Picking up the phone on the tech’s desk, Bill called downstairs to Celebrity’s head of security and informed him that they were coming downstairs to “freeze” the table where Skins and DeMarco were playing. The GCB’s greatest power was its ability to enter any casino, stop a game, and cart away the equipment for examination in their labs. Bill hung up the phone and looked at his watch. “Head of security needs five minutes to get his troops together.”
“You need to tell him to be prepared to grab Scalzo and his bodyguard as well,” Valentine said. “They might get violent when we expose what’s going on.”
“Good idea.” Bill reached for the phone when it began to ring. The tech answered it, then turned as white as a sheet. He meekly handed the receiver to Bill.
“It’s for you, Mr. Higgins. It’s the governor.”
Bill brought the receiver to h
is mouth. He identified himself, then listened to what the governor had to say. After a few moments, the puzzled look on Bill’s face turned to anger. He said good-bye and dropped the receiver loudly into its cradle on the desk.
“What’s wrong?” Valentine asked.
“The governor has ordered me not to disrupt the tournament.”
“What?”
“He doesn’t want the bust being filmed and shown on national television.”
“How the hell did he know?”
“Someone on the floor called him. He told me to arrest Skins after play ended for the day.”

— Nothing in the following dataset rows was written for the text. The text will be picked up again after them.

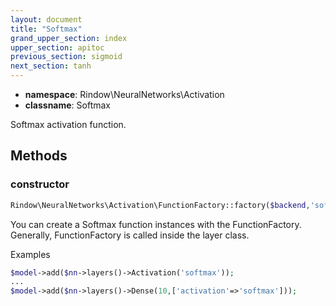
 ```yaml
---
layout: document
title: "Softmax"
grand_upper_section: index
upper_section: apitoc
previous_section: sigmoid
next_section: tanh
---
```


- **namespace**: Rindow\NeuralNetworks\Activation
- **classname**: Softmax

Softmax activation function.

Methods
-------

### constructor
```php
Rindow\NeuralNetworks\Activation\FunctionFactory::factory($backend,'softmax');
```
You can create a Softmax function instances with the FunctionFactory.
Generally, FunctionFactory is called inside the layer class.

Examples

```php
$model->add($nn->layers()->Activation('softmax'));
...
$model->add($nn->layers()->Dense(10,['activation'=>'softmax']));
```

Valentine stared at the live feed from the tournament on the tech’s monitor. The action at the feature table was heavy, with Skins involved in another monster pot. He felt something inside of him snap and headed for the door.
“Where are you going?” Bill called out.
“To put a stop to this,” Valentine said.
33
Valentine took the stairs two at a time down to Celebrity’s main floor. He was mad as hell, and his feet had a real bounce in them. Entering the poker room, he headed straight for the feature table.
He was going to take Skins out of the picture. Letting Skins continue to scam the tournament reminded him of drug stings he’d heard about that let dealers continue to sell narcotics while the cops built up evidence. The purpose was to get the guy at the top, but in Valentine’s view, that was wrong. Cops were supposed to protect the innocent, which meant stopping the crime the moment you saw it happening.
The feature table was aglow in the TV cameras’ bright lights. Eight players were at the table. Skins, DeMarco, and six other guys who were probably decent players but didn’t have a chance with two cheaters working them over.
Valentine came up behind Skins. There were two ways to deal with a cheater. You could arrest him, or scare him. Scaring a cheater had its benefits. The cheater never came back, and he’d tell his friends about the experience. The casino would get a reputation, which wasn’t a bad thing.
A security guard materialized in front of him. Blond, late twenties, and built like a small gorilla. “Please keep away from the table while play is going on,” the guard said.